Building a name for controversy
Architect Calatrava's new Oviedo project adds to long list of criticized works
A distant heir to Gaudí first and Ricardo Bofill second, Santiago Calatrava was once a Spanish architect who dazzled the world. He still does, but not just for technical-artistic reasons. These days, the Valencian is also remarkable for his ability to create controversy wherever he builds.
An habitué of the courts and the star of legal-financial soap operas in keeping with the scope of his unquestionable wisdom and projects, Calatrava, 59, has a lot of people talking about him, although the man himself rarely speaks in public. His global prestige is built on years of impressing people with awesome, revolutionary works of civil engineering, many of which are inspired by bird shapes, including the future World Trade Center Transportation Hub, originally designed to resemble a bird flying out of a child's hand. But his reputation also owes a lot to multimillion-euro projects endorsed by the occasional politician without scruples, and sits in stark contrast to an endless train of problems surrounding his work.
His latest legal battle is being waged in Oviedo, where a judge recently ruled against him over the new Palacio de Congresos y Exposiciones convention center. Calatrava, his Valencian studio Hoc Signo Vinces, the developer Fiaga and the subcontracted company Esdehor will have to pay
3.5 million euros to the insurer Allianz following the August 2006 collapse of part of the building during construction work (three workers at the site sustained slight injuries).
The developer and builder blamed the accident on "a problem of design, direction and execution" attributable to the architect's studio. The architecture team in turn blamed the builder. In any case, Calatrava collected 7 million euros for heading the project. When the judge called him in for a statement he refused to show up alleging medical reasons, although the court considered his absence "unjustified."

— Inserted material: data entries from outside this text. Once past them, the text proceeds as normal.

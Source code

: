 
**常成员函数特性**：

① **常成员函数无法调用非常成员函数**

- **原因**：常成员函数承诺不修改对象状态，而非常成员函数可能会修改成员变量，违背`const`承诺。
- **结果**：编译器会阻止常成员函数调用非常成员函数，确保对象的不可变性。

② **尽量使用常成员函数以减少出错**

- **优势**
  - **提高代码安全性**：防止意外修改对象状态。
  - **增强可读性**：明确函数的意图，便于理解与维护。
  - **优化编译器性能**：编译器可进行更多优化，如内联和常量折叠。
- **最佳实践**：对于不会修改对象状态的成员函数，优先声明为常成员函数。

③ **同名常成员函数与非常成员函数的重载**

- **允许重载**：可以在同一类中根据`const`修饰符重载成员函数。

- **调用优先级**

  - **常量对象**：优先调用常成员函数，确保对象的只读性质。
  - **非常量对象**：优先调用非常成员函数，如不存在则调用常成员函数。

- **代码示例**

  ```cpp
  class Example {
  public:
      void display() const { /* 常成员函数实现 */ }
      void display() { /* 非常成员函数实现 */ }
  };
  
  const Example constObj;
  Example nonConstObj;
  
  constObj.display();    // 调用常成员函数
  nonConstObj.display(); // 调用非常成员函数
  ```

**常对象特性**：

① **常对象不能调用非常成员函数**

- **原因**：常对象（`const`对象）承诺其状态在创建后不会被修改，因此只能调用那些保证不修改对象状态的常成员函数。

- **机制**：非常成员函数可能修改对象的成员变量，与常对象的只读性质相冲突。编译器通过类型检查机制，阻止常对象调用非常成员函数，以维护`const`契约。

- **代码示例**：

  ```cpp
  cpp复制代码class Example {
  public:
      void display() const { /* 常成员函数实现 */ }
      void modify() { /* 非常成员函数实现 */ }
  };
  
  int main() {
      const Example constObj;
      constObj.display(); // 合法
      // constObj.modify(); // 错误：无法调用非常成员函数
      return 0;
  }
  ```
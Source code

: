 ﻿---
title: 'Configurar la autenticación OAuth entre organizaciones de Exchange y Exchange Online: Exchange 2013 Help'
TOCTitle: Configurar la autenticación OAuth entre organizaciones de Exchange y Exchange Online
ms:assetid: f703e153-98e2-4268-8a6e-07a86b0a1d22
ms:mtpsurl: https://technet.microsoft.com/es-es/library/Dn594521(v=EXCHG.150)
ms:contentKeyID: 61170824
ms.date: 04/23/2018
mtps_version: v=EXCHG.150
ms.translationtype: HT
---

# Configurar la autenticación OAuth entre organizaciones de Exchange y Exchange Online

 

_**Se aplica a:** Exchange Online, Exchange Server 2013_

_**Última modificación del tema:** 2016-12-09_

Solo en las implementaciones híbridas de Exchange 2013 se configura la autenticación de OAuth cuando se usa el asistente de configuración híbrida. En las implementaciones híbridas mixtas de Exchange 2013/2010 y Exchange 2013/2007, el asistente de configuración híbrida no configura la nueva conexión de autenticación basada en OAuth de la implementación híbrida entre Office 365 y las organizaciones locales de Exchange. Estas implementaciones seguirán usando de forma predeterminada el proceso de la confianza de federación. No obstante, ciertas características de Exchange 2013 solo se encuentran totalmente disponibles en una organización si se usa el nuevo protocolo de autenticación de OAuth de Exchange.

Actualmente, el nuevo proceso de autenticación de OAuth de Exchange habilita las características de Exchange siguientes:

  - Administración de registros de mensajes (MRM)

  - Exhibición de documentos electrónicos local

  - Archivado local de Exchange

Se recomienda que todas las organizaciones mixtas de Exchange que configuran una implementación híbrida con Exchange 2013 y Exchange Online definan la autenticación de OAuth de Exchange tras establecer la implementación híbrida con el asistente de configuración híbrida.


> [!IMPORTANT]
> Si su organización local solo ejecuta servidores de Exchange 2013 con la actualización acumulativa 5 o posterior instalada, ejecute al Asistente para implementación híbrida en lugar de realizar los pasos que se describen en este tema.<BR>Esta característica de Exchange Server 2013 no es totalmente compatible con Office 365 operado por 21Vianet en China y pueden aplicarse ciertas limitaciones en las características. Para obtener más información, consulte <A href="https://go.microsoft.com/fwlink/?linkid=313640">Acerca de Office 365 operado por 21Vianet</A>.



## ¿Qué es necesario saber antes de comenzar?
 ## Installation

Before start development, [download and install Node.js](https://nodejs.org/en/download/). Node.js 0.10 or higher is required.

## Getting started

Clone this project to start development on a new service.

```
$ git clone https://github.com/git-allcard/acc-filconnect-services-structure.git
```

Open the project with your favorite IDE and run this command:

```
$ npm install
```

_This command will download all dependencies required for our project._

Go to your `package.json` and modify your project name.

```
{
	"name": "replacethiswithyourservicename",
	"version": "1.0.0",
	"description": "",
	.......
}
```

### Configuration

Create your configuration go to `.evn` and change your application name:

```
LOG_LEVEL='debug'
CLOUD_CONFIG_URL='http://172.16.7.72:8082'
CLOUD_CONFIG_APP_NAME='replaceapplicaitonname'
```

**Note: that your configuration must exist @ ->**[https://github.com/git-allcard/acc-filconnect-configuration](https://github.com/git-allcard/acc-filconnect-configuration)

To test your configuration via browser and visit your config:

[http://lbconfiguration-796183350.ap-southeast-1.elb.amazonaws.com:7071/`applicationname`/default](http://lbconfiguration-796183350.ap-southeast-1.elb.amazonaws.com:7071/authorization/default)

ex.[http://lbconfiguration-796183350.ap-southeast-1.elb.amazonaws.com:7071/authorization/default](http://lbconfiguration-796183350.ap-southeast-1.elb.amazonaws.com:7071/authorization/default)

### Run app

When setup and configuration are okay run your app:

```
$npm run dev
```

The architect has further been criticized by the developer over one of the building's most singular elements, a giant visor that is meant to be raised - "a feat of engineering" that cost at least
4 million euros and does not work because of failures in its complex hydraulic system.
Calatrava's Oviedo complex - which includes a mall, a four-star hotel, the regional culture and health departments and an underground parking lot - is the most expensive private project ever undertaken in Asturias (79 million euros). It was controversial from the beginning because of its location, sandwiched between buildings and only visible from the higher parts of town. It is also too large for the space it is in, and its lateral U-shaped arms practically touch the nearby residential buildings.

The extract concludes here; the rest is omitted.